Posted on September 25, 2019 by Tim Kalinowski
Lethbridge Herald photo by Ian Martens Honorary Lt. Col. Rick Casson and Second World War veteran Pete Lewko look over a 3D printed historical model of a portion of Juno Beach following its unveiling at the Lethbridge Military Museum at the Vimy Ridge Armoury.

Modern high-tech inventions help re-tell the history of the Second World War in a new way to commemorate the 75th anniversary of the D-Day invasion at the Lethbridge Military Museum through December.
The Lethbridge Military Museum unveiled its latest temporary display to the media Sept. 4 showing off a new 3D printed model of the Bernières-sur-Mer battleground at the east end of Juno Beach, including to-scale soldiers, pillbox shelters and landing vehicles, where some of Canada’s heaviest fighting of the war took place on June 6, 1944.
The museum also highlighted its new virtual reality headsets provided by Valour Canada which allow the person wearing them to take an interactive virtual tour of Juno Beach and other aspects of Canadian military history in the Second World War.
The 3D model is only on display until December, but the VR headsets will be a permanent fixture of the Lethbridge Military Museum.
As for the temporary display highlighting local connections to D-Day, Honorary Lt. Col.
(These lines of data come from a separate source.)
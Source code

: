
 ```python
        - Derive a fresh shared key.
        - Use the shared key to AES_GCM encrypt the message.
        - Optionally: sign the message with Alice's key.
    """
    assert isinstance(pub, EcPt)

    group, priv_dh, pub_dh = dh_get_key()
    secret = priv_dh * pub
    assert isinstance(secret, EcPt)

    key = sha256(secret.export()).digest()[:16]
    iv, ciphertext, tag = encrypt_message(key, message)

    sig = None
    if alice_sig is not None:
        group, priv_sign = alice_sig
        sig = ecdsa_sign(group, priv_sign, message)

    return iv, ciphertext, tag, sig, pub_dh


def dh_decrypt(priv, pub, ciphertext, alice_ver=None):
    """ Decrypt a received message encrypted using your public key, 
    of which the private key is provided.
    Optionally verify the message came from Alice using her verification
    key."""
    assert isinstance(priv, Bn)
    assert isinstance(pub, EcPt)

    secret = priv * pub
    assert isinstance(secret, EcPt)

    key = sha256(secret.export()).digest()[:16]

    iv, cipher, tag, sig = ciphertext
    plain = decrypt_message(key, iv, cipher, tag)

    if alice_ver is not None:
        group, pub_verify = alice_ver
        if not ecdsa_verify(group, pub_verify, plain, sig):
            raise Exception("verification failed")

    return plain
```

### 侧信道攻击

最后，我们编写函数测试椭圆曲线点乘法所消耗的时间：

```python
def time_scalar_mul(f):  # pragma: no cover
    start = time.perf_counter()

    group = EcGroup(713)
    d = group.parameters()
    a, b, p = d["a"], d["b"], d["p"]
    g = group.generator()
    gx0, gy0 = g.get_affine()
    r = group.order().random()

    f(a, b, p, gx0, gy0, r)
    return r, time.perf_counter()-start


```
Rick Casson of 20th Independent Field Battery said it was appropriate and important for members of the public to come down to see it.
“D-Day is an important day in the history of the world,” he stated. “It’s an important day to remember in the history of Canada and in our military. It was the beginning of the end of the war. It was a terrible battle. We lost over 500 of our soldiers that (first) day, and in the months that followed 5,000 Canadians died here (in Normandy). It’s important to stop and remember that.”
Second World War veteran Pete Lewko came down in his wheelchair to be present for the unveiling. While not with the first wave of Canadians who landed in Normandy, Lewko saw the aftermath of battle first hand when he touched down on Bernières-sur-Mer later in the campaign. He appreciated the time and effort put into making the model.
“This is just fabulous,” he said. “It is nice to see something like this in Lethbridge. I would advise anybody just to come out and have a look at it.”
Model maker Brent Devos, whose mother worked with the Dutch underground resistance against the occupying Nazis during the war, said he first started the model project as a setting for a war game based on the battle, then realized later he had created something which resonated powerfully with local veterans.
“It makes me feel good, the work I put into it,” he said when asked about seeing his work featured at the Lethbridge Military Museum. “I hope it might help the younger generation visualize and have something concrete to look at to get a sense for the importance of (D-Day). So many men died. Seven out of 10 of the Queen’s Own Rifles died on that first wave. Many of them didn’t even make it to the beach. It was really horrible and it was hellish.”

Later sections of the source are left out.